Material provided:
^^^^^^^^
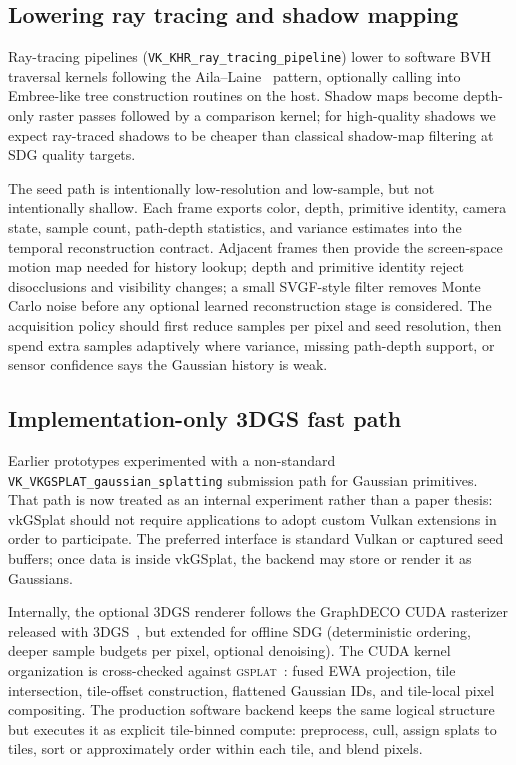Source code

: \documentclass[10pt,journal,onecolumn]{IEEEtran}
\begin{document}
\subsection{Lowering ray tracing and shadow mapping}

Ray-tracing pipelines (\texttt{VK\_KHR\_ray\_tracing\_pipeline}) lower to
software BVH traversal kernels following the
Aila--Laine~\cite{aila2009understanding} pattern, optionally calling
into Embree-like tree construction routines on the host. Shadow maps
become depth-only raster passes followed by a comparison kernel; for
high-quality shadows we expect ray-traced shadows to be cheaper than
classical shadow-map filtering at SDG quality targets.

The seed path is intentionally low-resolution and low-sample, but not
intentionally shallow. Each frame exports color, depth, primitive identity,
camera state, sample count, path-depth statistics, and variance estimates into
the temporal reconstruction contract. Adjacent frames then provide the
screen-space motion map needed for history lookup; depth and primitive identity
reject disocclusions and visibility changes; a small SVGF-style filter removes
Monte Carlo noise before any optional learned reconstruction stage is
considered. The acquisition policy should first reduce samples per pixel and
seed resolution, then spend extra samples adaptively where variance, missing
path-depth support, or sensor confidence says the Gaussian history is weak.

\subsection{Implementation-only 3DGS fast path}\label{sec:v1}

Earlier prototypes experimented with a non-standard
\texttt{VK\_VKGSPLAT\_gaussian\_splatting} submission path for Gaussian
primitives. That path is now treated as an internal experiment rather than a
paper thesis: vkGSplat should not require applications to adopt custom Vulkan
extensions in order to participate. The preferred interface is standard Vulkan
or captured seed buffers; once data is inside vkGSplat, the backend may store or
render it as Gaussians.

Internally, the optional 3DGS renderer follows the GraphDECO CUDA rasterizer
released with 3DGS~\cite{kerbl20233dgs}, but extended for offline SDG
(deterministic ordering, deeper sample budgets per pixel, optional denoising).
The CUDA kernel organization is cross-checked against
\textsc{gsplat}~\cite{ye2024gsplat}: fused EWA projection, tile intersection,
tile-offset construction, flattened Gaussian IDs, and tile-local pixel
compositing. The production software backend keeps the same logical structure
but executes it as explicit tile-binned compute: preprocess, cull, assign splats
to tiles, sort or approximately order within each tile, and blend pixels.
\end{document}
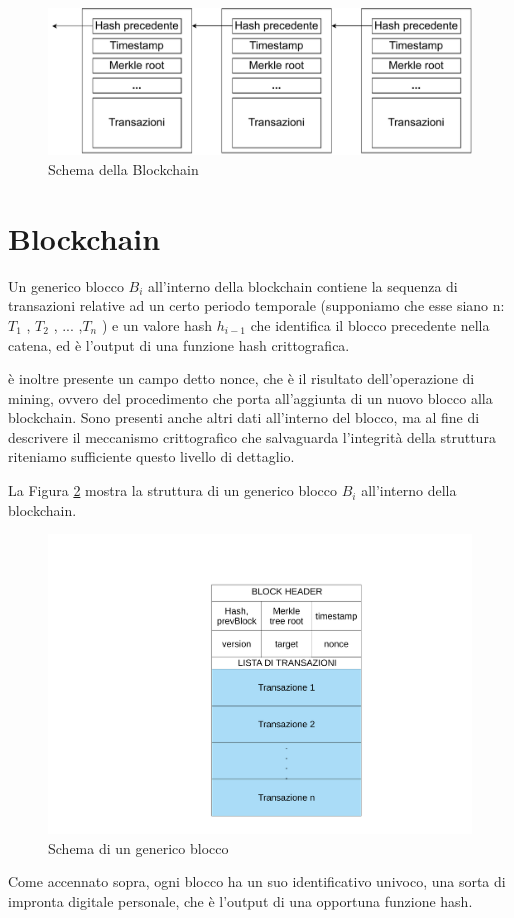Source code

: \begin{figure}[h!]
    \centering
    \includegraphics[scale=0.6]{Images/blockChaining.pdf}
    \caption{Schema della Blockchain}
    \label{fig:blockchain}
\end{figure}
\FloatBarrier
\section{Blockchain}
Un generico blocco $B_i$ all’interno della blockchain contiene la sequenza di transazioni relative ad un certo periodo temporale (supponiamo che esse siano n: $T_1$ , $T_2$ , ... ,$T_n$ ) e un valore hash $h_{i-1}$ che identifica il blocco precedente nella catena, ed è l’output di una funzione hash crittografica.

è inoltre presente un campo detto nonce, che è il risultato dell’operazione di mining, ovvero del procedimento che porta all’aggiunta di un nuovo blocco alla blockchain. Sono presenti anche altri dati all’interno del blocco, ma al fine di descrivere il meccanismo crittografico che salvaguarda l’integrità della struttura riteniamo sufficiente questo livello di dettaglio.

La Figura \ref{fig:blocchi} mostra la struttura di un generico blocco $B_i$ all’interno della blockchain.
\begin{figure}[h!]
    \centering
    \includegraphics[scale=0.4, trim = 0cm 0cm 0cm 3cm, clip]{Images/blocco_singolo.pdf}
    \caption{Schema di un generico blocco}
    \label{fig:blocchi}
\end{figure}
\FloatBarrier
Come accennato sopra, ogni blocco ha un suo identificativo univoco, una sorta di impronta digitale personale, che è l’output di una opportuna funzione hash.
^^^^^^^^
What to produce: Reproduce the data above word for word and omit the images.

Solved problem:
Source code

: \documentclass[10pt,journal,onecolumn]{IEEEtran}
\begin{document}
\subsection{Lowering ray tracing and shadow mapping}

Ray-tracing pipelines (\texttt{VK\_KHR\_ray\_tracing\_pipeline}) lower to
software BVH traversal kernels following the
Aila--Laine~\cite{aila2009understanding} pattern, optionally calling
into Embree-like tree construction routines on the host. Shadow maps
become depth-only raster passes followed by a comparison kernel; for
high-quality shadows we expect ray-traced shadows to be cheaper than
classical shadow-map filtering at SDG quality targets.

The seed path is intentionally low-resolution and low-sample, but not
intentionally shallow. Each frame exports color, depth, primitive identity,
camera state, sample count, path-depth statistics, and variance estimates into
the temporal reconstruction contract. Adjacent frames then provide the
screen-space motion map needed for history lookup; depth and primitive identity
reject disocclusions and visibility changes; a small SVGF-style filter removes
Monte Carlo noise before any optional learned reconstruction stage is
considered. The acquisition policy should first reduce samples per pixel and
seed resolution, then spend extra samples adaptively where variance, missing
path-depth support, or sensor confidence says the Gaussian history is weak.

\subsection{Implementation-only 3DGS fast path}\label{sec:v1}

Earlier prototypes experimented with a non-standard
\texttt{VK\_VKGSPLAT\_gaussian\_splatting} submission path for Gaussian
primitives. That path is now treated as an internal experiment rather than a
paper thesis: vkGSplat should not require applications to adopt custom Vulkan
extensions in order to participate. The preferred interface is standard Vulkan
or captured seed buffers; once data is inside vkGSplat, the backend may store or
render it as Gaussians.

Internally, the optional 3DGS renderer follows the GraphDECO CUDA rasterizer
released with 3DGS~\cite{kerbl20233dgs}, but extended for offline SDG
(deterministic ordering, deeper sample budgets per pixel, optional denoising).
The CUDA kernel organization is cross-checked against
\textsc{gsplat}~\cite{ye2024gsplat}: fused EWA projection, tile intersection,
tile-offset construction, flattened Gaussian IDs, and tile-local pixel
compositing. The production software backend keeps the same logical structure
but executes it as explicit tile-binned compute: preprocess, cull, assign splats
to tiles, sort or approximately order within each tile, and blend pixels.
\end{document}
Source code

: \begin{figure}[h!]
    \centering
    \includegraphics[scale=0.6]{Images/blockChaining.pdf}
    \caption{Schema della Blockchain}
    \label{fig:blockchain}
\end{figure}
\FloatBarrier
\section{Blockchain}
Un generico blocco $B_i$ all’interno della blockchain contiene la sequenza di transazioni relative ad un certo periodo temporale (supponiamo che esse siano n: $T_1$ , $T_2$ , ... ,$T_n$ ) e un valore hash $h_{i-1}$ che identifica il blocco precedente nella catena, ed è l’output di una funzione hash crittografica.

è inoltre presente un campo detto nonce, che è il risultato dell’operazione di mining, ovvero del procedimento che porta all’aggiunta di un nuovo blocco alla blockchain. Sono presenti anche altri dati all’interno del blocco, ma al fine di descrivere il meccanismo crittografico che salvaguarda l’integrità della struttura riteniamo sufficiente questo livello di dettaglio.

La Figura \ref{fig:blocchi} mostra la struttura di un generico blocco $B_i$ all’interno della blockchain.
\begin{figure}[h!]
    \centering
    \includegraphics[scale=0.4, trim = 0cm 0cm 0cm 3cm, clip]{Images/blocco_singolo.pdf}
    \caption{Schema di un generico blocco}
    \label{fig:blocchi}
\end{figure}
\FloatBarrier
Come accennato sopra, ogni blocco ha un suo identificativo univoco, una sorta di impronta digitale personale, che è l’output di una opportuna funzione hash.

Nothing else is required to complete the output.